On Tue, Oct 8, 2019 at 3:14 PM Richard Palethorpe rpalethorpe@suse.de wrote:
Hello,
Dmitry Vyukov dvyukov@google.com writes:
On Tue, Oct 8, 2019 at 2:37 PM Richard Palethorpe rpalethorpe@suse.de wrote:
Hello,
Dmitry Vyukov dvyukov@google.com writes:
Hi Shuah,
We discussed collecting and uploading all syzkaller reproducers somewhere. You wanted to see how they look. I've uploaded all current reproducers here: https://github.com/dvyukov/syzkaller-repros Minimalistic build/run scripts are included. +some testing mailing lists too as this can be used as a test suite If you have any potential uses for this, you are welcome to use it. But then we probably need to find some more official and shared place for them than my private github. The test programs can also be bulk updated if necessary, because all of this is auto-generated.
Thanks
I discussed this a bit with Metan. We think it would be fairly trivial to create an LTP wrapper for these.
So we just create an LTP test which forks and execs one of these reproducers then checks for kernel taints after the child completes or is killed. It can take the reproducer path as an argument and we can generate a runtest file with all the reproducers in that we are able to compile.
I imagine a lot of these reproducers will not work on older kernels, so this would just be a best efforts basis. We would ignore any problems during execution unless there is a kernel error.
This should work with existing LTP runners with maybe a minor change or two to building and configuration.
I will start experimenting with this and post the results to the LTP mailing list.
Hi Richard,
Sounds great!
Yes, these are totally best effort. May also require some configs, etc. Also note that each should be run in a clean temp dir and with a timeout b/c some have an infinite loop.
Thanks, fortunately the LTP lib can do that automatically.
However the default timeout is 5 minutes, but I guess this should be more like ~3 seconds as in the run script?
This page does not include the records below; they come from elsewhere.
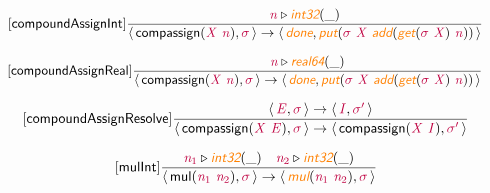 \documentclass[10pt,leqno,fleqn]{article}
\newcommand{\artVariable}[1]{\mbox{\color{purple}\em #1\/}}
\newcommand{\artConstructor}[1]{\mbox{\sf #1}}
\newcommand{\artSpecial}[1]{\mbox{\color{orange}\sf\em #1}}
\begin{document}
\begin{equation}
\tag*{[\artConstructor{\sf compoundAssignInt}]}
\begin{split}\frac{ \artVariable{n}\triangleright \artSpecial{int32}(\_) }{\langle\, \artConstructor{\sf compassign}(\artVariable{X}\ \artVariable{n}), \artVariable{$\sigma$}\,\rangle \rightarrow \langle\, \artSpecial{done}, \artSpecial{put}(\artVariable{$\sigma$}\ \artVariable{X}\ \artSpecial{add}(\artSpecial{get}(\artVariable{$\sigma$}\ \artVariable{X})\ \artVariable{n}))\,\rangle }
\end{split}
\end{equation}

\begin{equation}
\tag*{[\artConstructor{\sf compoundAssignReal}]}
\begin{split}\frac{ \artVariable{n}\triangleright \artSpecial{real64}(\_) }{\langle\, \artConstructor{\sf compassign}(\artVariable{X}\ \artVariable{n}), \artVariable{$\sigma$}\,\rangle \rightarrow \langle\, \artSpecial{done}, \artSpecial{put}(\artVariable{$\sigma$}\ \artVariable{X}\ \artSpecial{add}(\artSpecial{get}(\artVariable{$\sigma$}\ \artVariable{X})\ \artVariable{n}))\,\rangle }
\end{split}
\end{equation}

\begin{equation}
\tag*{[\artConstructor{\sf compoundAssignResolve}]}
\begin{split}\frac{\langle\, \artVariable{E}, \artVariable{$\sigma$}\,\rangle \rightarrow \langle\, \artVariable{I}, \artVariable{$\sigma$\/$^\prime$}\,\rangle }{\langle\, \artConstructor{\sf compassign}(\artVariable{X}\ \artVariable{E}), \artVariable{$\sigma$}\,\rangle \rightarrow \langle\, \artConstructor{\sf compassign}(\artVariable{X}\ \artVariable{I}), \artVariable{$\sigma$\/$^\prime$}\,\rangle }
\end{split}
\end{equation}

\begin{equation}
\tag*{[\artConstructor{\sf mulInt}]}
\begin{split}\frac{ \artVariable{n$_{1}$}\triangleright \artSpecial{int32}(\_) \quad  \artVariable{n$_{2}$}\triangleright \artSpecial{int32}(\_) }{\langle\, \artConstructor{\sf mul}(\artVariable{n$_{1}$}\ \artVariable{n$_{2}$}), \artVariable{$\sigma$}\,\rangle \rightarrow \langle\, \artSpecial{mul}(\artVariable{n$_{1}$}\ \artVariable{n$_{2}$}), \artVariable{$\sigma$}\,\rangle }
\end{split}
\end{equation}
\end{document}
This really depends on the bug type and specific bug. syzkaller runs reproducers for up to 7 minutes. Sometimes even that is not enough to reproduce some bugs. We also detect hung tasks only after 3-4 minutes (may produce flakes with smaller timeout). Most reproducers can also run in parallel, that may help to partially neutralize large timeouts. But also if these run repeatedly/continuously, we can use smaller timeout on each run (don't need to catch crash on every run). Let's start with somewhere, we can tune later as we gather experience.